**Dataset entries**
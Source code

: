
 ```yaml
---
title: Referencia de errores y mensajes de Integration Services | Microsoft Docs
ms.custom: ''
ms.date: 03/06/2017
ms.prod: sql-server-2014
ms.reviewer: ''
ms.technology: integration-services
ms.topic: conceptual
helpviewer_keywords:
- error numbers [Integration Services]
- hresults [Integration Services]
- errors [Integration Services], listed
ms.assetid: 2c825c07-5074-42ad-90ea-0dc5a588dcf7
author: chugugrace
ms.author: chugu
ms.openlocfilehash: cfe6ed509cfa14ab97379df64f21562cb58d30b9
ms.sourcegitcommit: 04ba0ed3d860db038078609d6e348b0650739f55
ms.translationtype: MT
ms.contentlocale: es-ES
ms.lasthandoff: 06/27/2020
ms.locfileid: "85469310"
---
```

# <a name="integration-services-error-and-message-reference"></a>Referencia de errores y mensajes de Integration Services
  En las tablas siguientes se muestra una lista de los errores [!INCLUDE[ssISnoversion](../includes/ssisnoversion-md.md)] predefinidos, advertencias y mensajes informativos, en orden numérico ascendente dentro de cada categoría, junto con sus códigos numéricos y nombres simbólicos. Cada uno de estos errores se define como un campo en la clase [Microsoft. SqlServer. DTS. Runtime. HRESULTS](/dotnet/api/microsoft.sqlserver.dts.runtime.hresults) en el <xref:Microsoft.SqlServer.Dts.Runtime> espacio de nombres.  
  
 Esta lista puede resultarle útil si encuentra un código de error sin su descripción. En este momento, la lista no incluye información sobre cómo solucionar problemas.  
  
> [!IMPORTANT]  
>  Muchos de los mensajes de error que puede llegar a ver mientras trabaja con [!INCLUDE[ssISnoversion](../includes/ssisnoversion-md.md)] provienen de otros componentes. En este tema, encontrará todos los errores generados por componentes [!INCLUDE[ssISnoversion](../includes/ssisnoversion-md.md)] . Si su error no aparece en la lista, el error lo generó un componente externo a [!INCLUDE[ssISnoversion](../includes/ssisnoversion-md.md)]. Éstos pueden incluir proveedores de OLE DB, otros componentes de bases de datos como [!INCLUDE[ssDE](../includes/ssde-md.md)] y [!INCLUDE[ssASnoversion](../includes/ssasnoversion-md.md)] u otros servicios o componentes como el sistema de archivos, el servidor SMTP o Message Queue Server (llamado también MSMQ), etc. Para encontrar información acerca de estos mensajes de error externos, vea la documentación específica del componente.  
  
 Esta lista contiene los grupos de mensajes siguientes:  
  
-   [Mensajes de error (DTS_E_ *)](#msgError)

**Goal of the exercise**
Within the records above, each line containing "Esta" is to be returned.

**Task answer**
 Esta lista puede resultarle útil si encuentra un código de error sin su descripción. En este momento, la lista no incluye información sobre cómo solucionar problemas.  
 Esta lista contiene los grupos de mensajes siguientes:  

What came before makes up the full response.